Nonlinear optical properties of materials offer a diverse and powerful experimental probe into symmetry, electronic properties, and band structure. When paired with variable-wavelength light sources, these techniques are enhanced with the capability of resolving energy-dependent features. These properties are restricted to space groups that break inversion symmetry, but this dependence on crystal structure provides an opportunity to gain information about the material, and can help distinguish various electronic effects within a crystal. This point is crucial to this work, where bulk and surface optical properties in the Weyl semimetal RhSi are completely disentangled through symmetry considerations alone, with no need to rely on conjectures or assumptions about spectral features.
Weyl semimetals are a class of materials of special interest in condensed matter physics community within the last 10 years because their electronic band structures contain features which are analogous to Weyl fermions, a class of chiral fundamental particles which have not been observed in nature. While studied extensively experimentally, certain properties of Weyl semimetals have eluded measurement and theories have gone unconfirmed. One issue is that most Weyl semimetals only resemble an ideal model over a small energy range, limiting the optical sources available to study them within a relevant photon energy. Weyl semimetals may also contain trivial bands away from the Weyl fermion structures whose properties can be difficult to disentangle from those of interest.

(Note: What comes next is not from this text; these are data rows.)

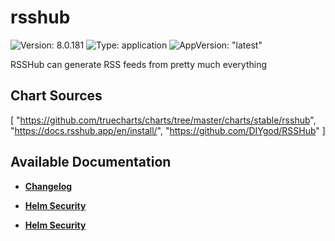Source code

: # rsshub

![Version: 8.0.181](https://img.shields.io/badge/Version-8.0.181-informational?style=flat-square) ![Type: application](https://img.shields.io/badge/Type-application-informational?style=flat-square) ![AppVersion: "latest"](https://img.shields.io/badge/AppVersion-"latest"-informational?style=flat-square)

RSSHub can generate RSS feeds from pretty much everything

## Chart Sources

[
  "https://github.com/truecharts/charts/tree/master/charts/stable/rsshub",
  "https://docs.rsshub.app/en/install/",
  "https://github.com/DIYgod/RSSHub"
]

## Available Documentation

- [**Changelog**](CHANGELOG)

- [**Helm Security**](container-security)

- [**Helm Security**](helm-security)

In this work, nonlinear optical properties of the Weyl semimetal RhSi are measured. In particular, the theory of the Quantized Circular Photogalvanic Effect [35] in Weyl semimetals, a bulk property, is tested via measurements of terahertz generation and radiation. Precise numerical agreement with the theory is ruled out for the material, although we find the qualitative features of the prediction to hold true. Similar measurements are made in order to examine surface states on RhSi which have proven difficult to experimentally study with traditional transport and optical techniques. The bulk and surface properties are distinguished by considering experimental geometry in concert with crystal symmetry and orientation.